Creio ser curiosa, mas não surpreendente, a exaltação de uma moça que, por obra do destino, foi levada à ribalta das redes sociais por não ceder seu lugar no avião a uma criança que chorava pedindo acesso à janela. Diante da celeuma criada, ela foi o foco dos debates na Internet por alguns dias. Fotos suas de biquíni circularam pelos portais, foi comparada com a “fogueteira” do Maracanã (quem lembra?), deu entrevistas, debateu com a mãe da criança, fez declarações ao estilo “quem me conhece sabe” e viu multiplicar a grande moeda dos tempos atuais: o número de seguidores. Em outros tempos já teria em mãos um contrato da Playboy, as fotos seriam feitas num simulacro de avião e a manchete seria algo como “Viaje com ela na janelinha e veja o que ninguém viu”.

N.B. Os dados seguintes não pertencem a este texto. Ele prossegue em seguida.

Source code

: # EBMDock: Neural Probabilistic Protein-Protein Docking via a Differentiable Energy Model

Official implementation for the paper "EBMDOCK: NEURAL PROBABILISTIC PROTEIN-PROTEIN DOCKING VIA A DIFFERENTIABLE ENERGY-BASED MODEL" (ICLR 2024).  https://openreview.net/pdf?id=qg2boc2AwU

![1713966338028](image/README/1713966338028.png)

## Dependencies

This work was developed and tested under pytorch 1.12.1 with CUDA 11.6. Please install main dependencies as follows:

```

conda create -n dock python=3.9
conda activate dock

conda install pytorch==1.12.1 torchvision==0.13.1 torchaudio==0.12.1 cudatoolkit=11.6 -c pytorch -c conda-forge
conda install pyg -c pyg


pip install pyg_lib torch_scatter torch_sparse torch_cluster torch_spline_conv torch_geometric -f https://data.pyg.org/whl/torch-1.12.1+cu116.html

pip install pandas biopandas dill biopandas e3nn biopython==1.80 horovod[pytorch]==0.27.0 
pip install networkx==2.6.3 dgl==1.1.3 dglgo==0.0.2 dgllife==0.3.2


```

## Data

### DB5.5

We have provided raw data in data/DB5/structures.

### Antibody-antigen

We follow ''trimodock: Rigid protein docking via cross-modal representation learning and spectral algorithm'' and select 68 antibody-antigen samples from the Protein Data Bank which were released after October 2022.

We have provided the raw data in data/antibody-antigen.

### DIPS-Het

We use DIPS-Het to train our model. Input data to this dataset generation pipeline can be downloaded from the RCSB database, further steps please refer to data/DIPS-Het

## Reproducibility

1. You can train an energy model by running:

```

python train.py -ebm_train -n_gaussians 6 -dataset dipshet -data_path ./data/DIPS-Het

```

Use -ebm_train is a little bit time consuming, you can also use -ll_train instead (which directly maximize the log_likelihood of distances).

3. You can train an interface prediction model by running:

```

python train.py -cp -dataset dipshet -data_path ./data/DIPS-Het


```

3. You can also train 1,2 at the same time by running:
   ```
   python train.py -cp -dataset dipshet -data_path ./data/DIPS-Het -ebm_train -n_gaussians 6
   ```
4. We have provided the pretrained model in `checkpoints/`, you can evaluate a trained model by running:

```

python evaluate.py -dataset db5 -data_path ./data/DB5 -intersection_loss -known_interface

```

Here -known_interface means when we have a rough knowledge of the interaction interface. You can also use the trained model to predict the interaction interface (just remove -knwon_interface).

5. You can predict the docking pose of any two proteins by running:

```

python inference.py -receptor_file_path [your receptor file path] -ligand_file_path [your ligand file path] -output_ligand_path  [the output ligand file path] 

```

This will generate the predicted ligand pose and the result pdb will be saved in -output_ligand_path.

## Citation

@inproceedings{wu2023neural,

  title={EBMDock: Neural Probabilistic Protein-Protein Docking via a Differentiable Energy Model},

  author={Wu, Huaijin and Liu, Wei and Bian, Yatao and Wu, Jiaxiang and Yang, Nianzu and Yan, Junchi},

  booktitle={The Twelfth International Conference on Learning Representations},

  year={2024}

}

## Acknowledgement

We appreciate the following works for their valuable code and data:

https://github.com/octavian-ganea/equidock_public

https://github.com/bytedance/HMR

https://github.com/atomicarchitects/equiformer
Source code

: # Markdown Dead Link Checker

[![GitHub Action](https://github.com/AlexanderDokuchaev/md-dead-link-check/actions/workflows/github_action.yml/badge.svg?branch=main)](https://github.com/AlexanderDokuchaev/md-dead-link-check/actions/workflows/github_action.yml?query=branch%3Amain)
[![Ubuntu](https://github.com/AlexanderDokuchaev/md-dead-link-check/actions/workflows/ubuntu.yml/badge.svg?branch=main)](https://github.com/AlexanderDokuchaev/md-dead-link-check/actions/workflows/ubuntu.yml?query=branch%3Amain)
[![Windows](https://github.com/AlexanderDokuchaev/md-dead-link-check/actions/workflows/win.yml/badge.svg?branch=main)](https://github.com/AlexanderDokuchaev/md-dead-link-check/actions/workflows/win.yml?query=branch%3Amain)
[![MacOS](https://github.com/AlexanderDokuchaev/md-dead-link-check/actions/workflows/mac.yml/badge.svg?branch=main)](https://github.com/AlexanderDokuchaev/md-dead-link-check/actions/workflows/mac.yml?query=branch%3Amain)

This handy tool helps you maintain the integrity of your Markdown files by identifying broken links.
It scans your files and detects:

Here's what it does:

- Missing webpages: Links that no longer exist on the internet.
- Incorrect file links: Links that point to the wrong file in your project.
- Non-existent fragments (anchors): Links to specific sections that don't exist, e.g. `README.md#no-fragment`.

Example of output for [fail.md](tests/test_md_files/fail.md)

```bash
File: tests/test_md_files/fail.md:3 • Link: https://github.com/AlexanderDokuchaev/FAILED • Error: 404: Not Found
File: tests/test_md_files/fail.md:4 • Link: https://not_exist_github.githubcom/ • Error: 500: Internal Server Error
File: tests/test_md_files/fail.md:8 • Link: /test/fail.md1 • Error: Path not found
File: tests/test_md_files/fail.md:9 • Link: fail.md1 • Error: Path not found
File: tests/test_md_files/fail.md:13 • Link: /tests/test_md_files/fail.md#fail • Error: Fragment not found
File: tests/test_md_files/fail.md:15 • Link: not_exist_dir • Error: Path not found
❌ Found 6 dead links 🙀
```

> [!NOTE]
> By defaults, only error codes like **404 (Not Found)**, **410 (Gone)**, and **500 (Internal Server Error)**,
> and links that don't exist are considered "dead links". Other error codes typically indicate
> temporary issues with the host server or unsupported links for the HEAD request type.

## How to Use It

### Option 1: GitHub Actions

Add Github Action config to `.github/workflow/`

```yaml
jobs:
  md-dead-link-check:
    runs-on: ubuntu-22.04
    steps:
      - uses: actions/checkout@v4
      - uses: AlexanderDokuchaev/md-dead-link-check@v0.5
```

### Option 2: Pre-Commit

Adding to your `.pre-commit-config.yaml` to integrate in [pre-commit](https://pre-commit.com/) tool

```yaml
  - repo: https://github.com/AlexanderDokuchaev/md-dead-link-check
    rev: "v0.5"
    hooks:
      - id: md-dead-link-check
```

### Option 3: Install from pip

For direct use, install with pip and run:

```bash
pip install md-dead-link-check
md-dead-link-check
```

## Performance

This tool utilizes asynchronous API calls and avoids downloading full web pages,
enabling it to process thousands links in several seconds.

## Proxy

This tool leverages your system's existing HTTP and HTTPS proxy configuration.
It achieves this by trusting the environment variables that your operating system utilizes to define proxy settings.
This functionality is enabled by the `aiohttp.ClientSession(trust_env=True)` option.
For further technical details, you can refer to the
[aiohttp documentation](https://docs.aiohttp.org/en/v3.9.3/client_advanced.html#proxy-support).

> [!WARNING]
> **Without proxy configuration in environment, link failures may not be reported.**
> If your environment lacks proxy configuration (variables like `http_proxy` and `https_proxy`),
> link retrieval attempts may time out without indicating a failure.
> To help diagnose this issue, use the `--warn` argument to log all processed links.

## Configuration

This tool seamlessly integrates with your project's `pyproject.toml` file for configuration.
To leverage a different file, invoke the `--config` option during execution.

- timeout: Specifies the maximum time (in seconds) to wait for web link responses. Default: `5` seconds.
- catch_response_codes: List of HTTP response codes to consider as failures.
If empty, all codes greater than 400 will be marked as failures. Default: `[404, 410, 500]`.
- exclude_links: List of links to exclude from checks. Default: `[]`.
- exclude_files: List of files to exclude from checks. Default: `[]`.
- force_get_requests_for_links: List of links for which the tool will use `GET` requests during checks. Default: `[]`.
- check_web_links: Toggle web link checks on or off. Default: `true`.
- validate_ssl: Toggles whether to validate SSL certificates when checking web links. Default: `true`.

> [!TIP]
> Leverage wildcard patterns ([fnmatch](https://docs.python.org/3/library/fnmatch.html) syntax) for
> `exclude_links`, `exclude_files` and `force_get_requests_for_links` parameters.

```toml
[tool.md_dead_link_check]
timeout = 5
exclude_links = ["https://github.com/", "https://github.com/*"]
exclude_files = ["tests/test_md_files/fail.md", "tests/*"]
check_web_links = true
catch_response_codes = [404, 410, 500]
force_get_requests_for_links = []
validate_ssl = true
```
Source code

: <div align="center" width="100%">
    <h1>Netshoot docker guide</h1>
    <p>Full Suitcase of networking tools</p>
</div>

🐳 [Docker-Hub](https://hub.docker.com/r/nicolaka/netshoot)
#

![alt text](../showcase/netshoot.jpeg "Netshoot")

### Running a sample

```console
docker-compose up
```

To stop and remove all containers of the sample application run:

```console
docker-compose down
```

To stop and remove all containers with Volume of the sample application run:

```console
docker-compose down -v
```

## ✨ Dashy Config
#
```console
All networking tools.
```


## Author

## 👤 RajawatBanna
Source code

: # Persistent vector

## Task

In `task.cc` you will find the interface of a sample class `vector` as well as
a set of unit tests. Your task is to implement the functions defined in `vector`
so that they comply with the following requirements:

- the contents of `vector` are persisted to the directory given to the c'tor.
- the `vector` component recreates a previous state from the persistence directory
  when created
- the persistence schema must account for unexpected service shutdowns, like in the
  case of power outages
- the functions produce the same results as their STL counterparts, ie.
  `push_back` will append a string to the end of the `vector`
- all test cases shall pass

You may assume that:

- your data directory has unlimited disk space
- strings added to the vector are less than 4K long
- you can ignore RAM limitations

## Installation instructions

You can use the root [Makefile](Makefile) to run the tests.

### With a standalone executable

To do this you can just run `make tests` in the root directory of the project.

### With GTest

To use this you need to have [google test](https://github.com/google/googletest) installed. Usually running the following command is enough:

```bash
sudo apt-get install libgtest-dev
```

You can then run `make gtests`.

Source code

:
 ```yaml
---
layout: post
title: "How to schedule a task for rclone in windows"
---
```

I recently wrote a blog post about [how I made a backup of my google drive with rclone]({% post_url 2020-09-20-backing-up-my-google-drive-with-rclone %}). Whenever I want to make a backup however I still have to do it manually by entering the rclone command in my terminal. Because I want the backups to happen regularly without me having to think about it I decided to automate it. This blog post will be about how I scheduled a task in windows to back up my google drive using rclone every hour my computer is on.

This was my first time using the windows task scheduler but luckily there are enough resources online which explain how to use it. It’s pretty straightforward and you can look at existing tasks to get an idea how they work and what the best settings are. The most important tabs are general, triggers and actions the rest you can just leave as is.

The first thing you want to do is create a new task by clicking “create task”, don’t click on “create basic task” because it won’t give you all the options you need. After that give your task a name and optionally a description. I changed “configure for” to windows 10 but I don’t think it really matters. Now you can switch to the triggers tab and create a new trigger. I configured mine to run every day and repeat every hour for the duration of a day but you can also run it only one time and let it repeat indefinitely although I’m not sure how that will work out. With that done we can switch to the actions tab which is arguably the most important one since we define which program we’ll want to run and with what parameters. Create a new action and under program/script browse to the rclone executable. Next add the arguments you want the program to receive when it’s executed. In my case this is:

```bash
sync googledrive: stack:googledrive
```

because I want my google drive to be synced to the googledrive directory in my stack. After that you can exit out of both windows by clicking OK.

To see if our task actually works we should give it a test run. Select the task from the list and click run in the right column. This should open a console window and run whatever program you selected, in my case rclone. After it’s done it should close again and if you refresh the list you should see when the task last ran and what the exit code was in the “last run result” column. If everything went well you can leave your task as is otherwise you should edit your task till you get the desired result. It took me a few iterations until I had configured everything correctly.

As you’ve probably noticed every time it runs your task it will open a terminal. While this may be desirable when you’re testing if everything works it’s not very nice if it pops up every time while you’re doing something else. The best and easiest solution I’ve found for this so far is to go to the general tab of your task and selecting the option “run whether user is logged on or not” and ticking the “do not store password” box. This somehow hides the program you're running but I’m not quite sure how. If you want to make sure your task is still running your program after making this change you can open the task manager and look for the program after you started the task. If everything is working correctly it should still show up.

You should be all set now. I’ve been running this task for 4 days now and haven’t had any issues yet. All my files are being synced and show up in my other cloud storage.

E tudo isso por quê? Ora, porque ela esteve em evidência, foi comentada, seu rosto foi visto, suas atitudes reverteram em visualizações – inobstante não haver boas razões para isso. Numa sociedade voltada ao espetáculo, é claro que aqueles que se destacam têm vantagem. As razões do destaque são desimportantes, e funcionam apenas como alavanca para o que é realmente significante: sobressair-se em meio à multidão de iguais.

O mesmo fenômeno ocorre na música. Quando um nome chega a ganhar notoriedade, muito se fala da trajetória da menina pobre até o estrelato, da sua fama, da fortuna, das novas rotinas e do número inacreditável de seguidores adquiridos nas redes sociais. Pouco ou quase nada se fala de sua arte, restrita à análise de poucos especialistas que procuram situar sua música em alguma corrente e dar a ela algum sentido e valor. Para a maioria, a identificação vai ocorrer por sua história, o caminho que precisou percorrer, a vida que tinha, os luxos da vida atual, seu coração simples, os amigos de outrora e a família.

Nossos heróis atuais não são aqueles que fazem algo, nem os que perseguem objetivos claros na ciência, na arte, na política, no esporte ou na literatura, mas pessoas tocadas pela graça de uma oportunidade fortuita. Um foguete no estádio, uma briga pela janelinha, uma roupa ousada na faculdade, uma participação no BBB já seriam suficientes para alçar o sujeito ao Olimpo da nossa atenção e admiração.

Woody Allen brinca com essa ideia no filme de 2012 “Para Roma com Amor” em que Roberto Benigni é agraciado com uma fama súbita por ser confundido com um ator famoso. Com isso é alçado à condição de celebridade por um tempo e passa a desfrutar de suas benesses, mesmo sem tem noção das razões que levaram a isso. No entanto, sua trajetória pela fama foi fugaz, pois logo depois outro cidadão desconhecido foi eleito para esta posição. Seu personagem encarna os milhões de celebridades instantâneas e fugazes da pós-modernidade, cuja fama sequer pode ser explicada.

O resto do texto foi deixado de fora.